A incessante busca de armas mais potentes, precisas e velozes, fez que em 1916 aparecessem no campo de batalha os tanques, fato que determinou alterações revolucionárias no armamento e na tática. Os tanques dispõem, em geral, de considerável ação de choque, a par de grande mobilidade (velocidade de deslocamento), capacidade de proteção e potência de fogo. A proteção que proporcionam é função de sua capacidade de fogo e de movimento, bem como da blindagem de que são revestidos. Os tanques classificam-se, normalmente, em leves, médios e pesados, conforme sua blindagem, armamento e velocidade. Seu principal armamento são metralhadoras e canhões, convencionais ou automáticos; sua equipagem usa fuzis automáticos ou submetralhadoras.

A melhor defesa contra os tanques é o emprego de uma força também blindada; entretanto, a maioria dos exércitos modernos emprega armas antitanque, de vários calibres, para fazer face a essa ameaça. Os canhões antitanque são, em geral, de pequeno calibre (37, 57 e 88mm), mas dotados de grande velocidade de tiro. As minas terrestres, de tipo próprio, são também bastante eficazes como armas antitanque.

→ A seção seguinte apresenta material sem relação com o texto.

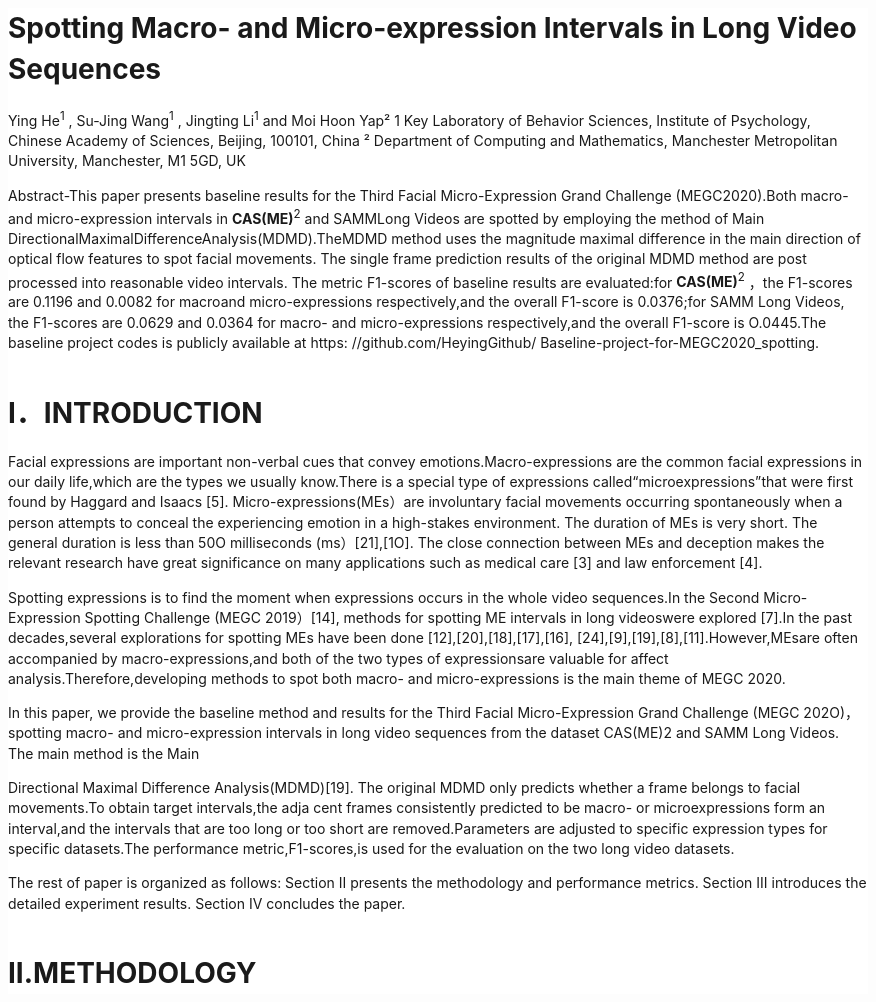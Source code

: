 # Spotting Macro- and Micro-expression Intervals in Long Video Sequences

Ying $\mathrm { H e ^ { 1 } }$ , Su-Jing $\mathrm { W a n g ^ { 1 } }$ , Jingting $\mathrm { L i ^ { \mathrm { 1 } } }$ and Moi Hoon Yap² 1 Key Laboratory of Behavior Sciences, Institute of Psychology, Chinese Academy of Sciences, Beijing, 100101, China ² Department of Computing and Mathematics, Manchester Metropolitan University, Manchester, M1 5GD, UK

Abstract-This paper presents baseline results for the Third Facial Micro-Expression Grand Challenge (MEGC2020).Both macro-and micro-expression intervals in $\mathbf { C A S ( M E ) } ^ { 2 }$ and SAMMLong Videos are spotted by employing the method of Main DirectionalMaximalDifferenceAnalysis(MDMD).TheMDMD method uses the magnitude maximal difference in the main direction of optical flow features to spot facial movements. The single frame prediction results of the original MDMD method are post processed into reasonable video intervals. The metric F1-scores of baseline results are evaluated:for $\mathbf { C A S ( M E ) } ^ { 2 }$ ，the F1-scores are 0.1196 and 0.0082 for macroand micro-expressions respectively,and the overall F1-score is 0.0376;for SAMM Long Videos, the F1-scores are 0.0629 and 0.0364 for macro- and micro-expressions respectively,and the overall F1-score is O.0445.The baseline project codes is publicly available at https: //github.com/HeyingGithub/ Baseline-project-for-MEGC2020_spotting.

# I．INTRODUCTION

Facial expressions are important non-verbal cues that convey emotions.Macro-expressions are the common facial expressions in our daily life,which are the types we usually know.There is a special type of expressions called“microexpressions”that were first found by Haggard and Isaacs [5]. Micro-expressions(MEs）are involuntary facial movements occurring spontaneously when a person attempts to conceal the experiencing emotion in a high-stakes environment. The duration of MEs is very short. The general duration is less than 50O milliseconds (ms）[21],[1O]. The close connection between MEs and deception makes the relevant research have great significance on many applications such as medical care [3] and law enforcement [4].

Spotting expressions is to find the moment when expressions occurs in the whole video sequences.In the Second Micro-Expression Spotting Challenge (MEGC 2019）[14], methods for spotting ME intervals in long videoswere explored [7].In the past decades,several explorations for spotting MEs have been done [12],[20],[18],[17],[16], [24],[9],[19],[8],[11].However,MEsare often accompanied by macro-expressions,and both of the two types of expressionsare valuable for affect analysis.Therefore,developing methods to spot both macro- and micro-expressions is the main theme of MEGC 2020.

In this paper, we provide the baseline method and results for the Third Facial Micro-Expression Grand Challenge (MEGC 202O)，spotting macro- and micro-expression intervals in long video sequences from the dataset CAS(ME)2 and SAMM Long Videos. The main method is the Main

Directional Maximal Difference Analysis(MDMD)[19]. The original MDMD only predicts whether a frame belongs to facial movements.To obtain target intervals,the adja cent frames consistently predicted to be macro- or microexpressions form an interval,and the intervals that are too long or too short are removed.Parameters are adjusted to specific expression types for specific datasets.The performance metric,F1-scores,is used for the evaluation on the two long video datasets.

The rest of paper is organized as follows: Section II presents the methodology and performance metrics. Section III introduces the detailed experiment results. Section IV concludes the paper.

# II.METHODOLOGY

As armas empregadas na vigilância do campo de batalha têm como principal objetivo detectar a presença do inimigo, identificando com precisão sua unidade militar. A busca do alvo realiza-se por meio de instrumentos ópticos, como os intensificadores de imagem, que permitem visão noturna, aproveitando a luz ambiente. Também incluídos nessa categoria estão os radares, dispositivos que permitem detectar e localizar um objeto fixo ou móvel, mediante a emissão de ondas de rádio.

Armas aéreas Armas aéreas

No conjunto de armas aéreas se incluem aquelas que são utilizadas por aviões militares para atacar outros aviões e alvos localizados em terra. Esses últimos, os caça-bombardeiros, contam com sistemas de armas capazes de interromper a ação dos mísseis terra-ar, dos canhões antiaéreos e das contramedidas eletrônicas.

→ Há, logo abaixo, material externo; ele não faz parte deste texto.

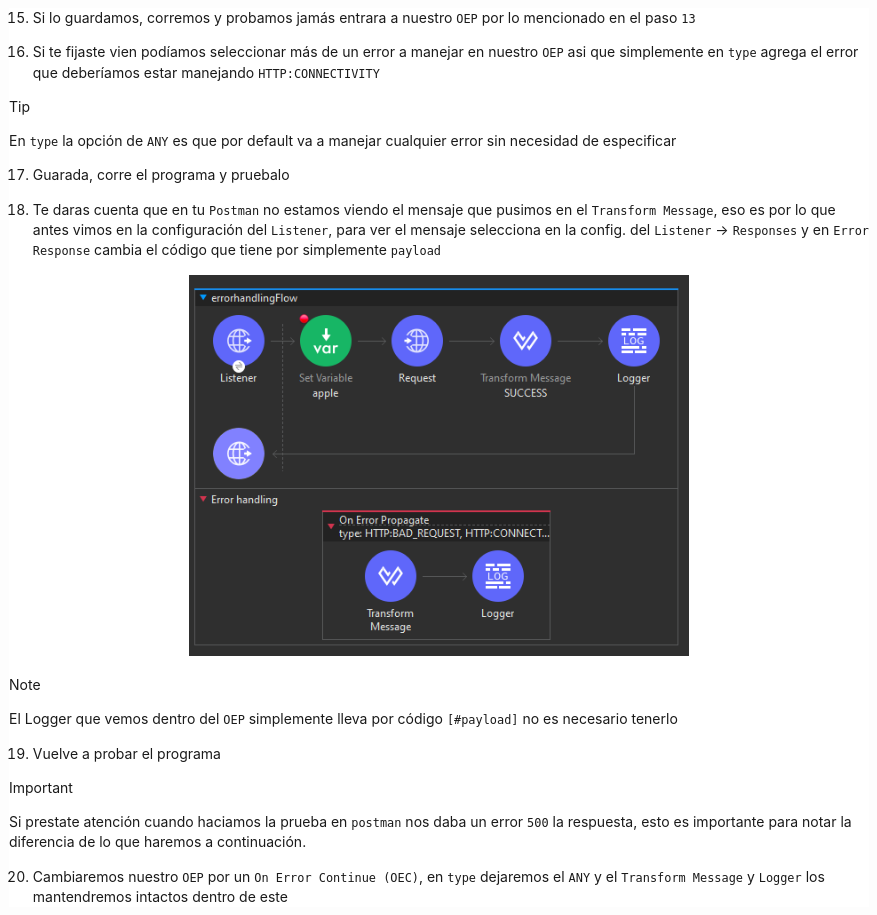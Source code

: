 15. Si lo guardamos, corremos y probamos jamás entrara a nuestro `OEP` por lo mencionado en el paso `13`

16. Si te fijaste vien podíamos seleccionar más de un error a manejar en nuestro `OEP` asi que simplemente en `type` agrega el error que deberíamos estar manejando `HTTP:CONNECTIVITY`

> [!TIP]
> En `type` la opción de `ANY` es que por default va a manejar cualquier error sin necesidad de especificar

17. Guarada, corre el programa y pruebalo

18. Te daras cuenta que en tu `Postman` no estamos viendo el mensaje que pusimos en el `Transform Message`, eso es por lo que antes vimos en la configuración del `Listener`, para ver el mensaje selecciona en la config. del `Listener` -> `Responses` y en `Error Response` cambia el código que tiene por simplemente `payload`

<div align="center">
    <img src="./img/practica8-ejemplo2.png" alt="ejemplo" width="500">
</div>

> [!NOTE]
> El Logger que vemos dentro del `OEP` simplemente lleva por código `[#payload]` no es necesario tenerlo

19. Vuelve a probar el programa

> [!IMPORTANT]
> Si prestate atención cuando haciamos la prueba en `postman` nos daba un error `500` la respuesta, esto es importante para notar la diferencia de lo que haremos a continuación.

20. Cambiaremos nuestro `OEP` por un `On Error Continue (OEC)`, en `type` dejaremos el `ANY` y el `Transform Message` y `Logger` los mantendremos intactos dentro de este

Para a localização de alvos, o avião dispõe de acessórios tais como altímetros, goniômetros, radares, sistemas de iluminação em infravermelho, e iluminação por laser, que simplificam e automatizam as condições de voo. Os armamentos táticos ar-terra são os que apresentam a maior variedade de instrumentos. Dentro desse grupo, as armas orientadas aproveitam a energia eletromagnética ou térmica emitida por elas próprias ou pelo alvo para deslocar-se em sua direção.

Armas eletrônicas

Todos os equipamentos que operam com procedimentos eletrônicos para anular ou dificultar o emprego de aparelhos semelhantes pelo inimigo são considerados armas eletrônicas. Classificam-se em passivas, como as limalhas metálicas, lançadas por aviões para provocar interferência nos meios magnéticos de detecção, ou ativas, como os emissores de interferência, destinados a alterar os sistemas de rastreamento do exército inimigo.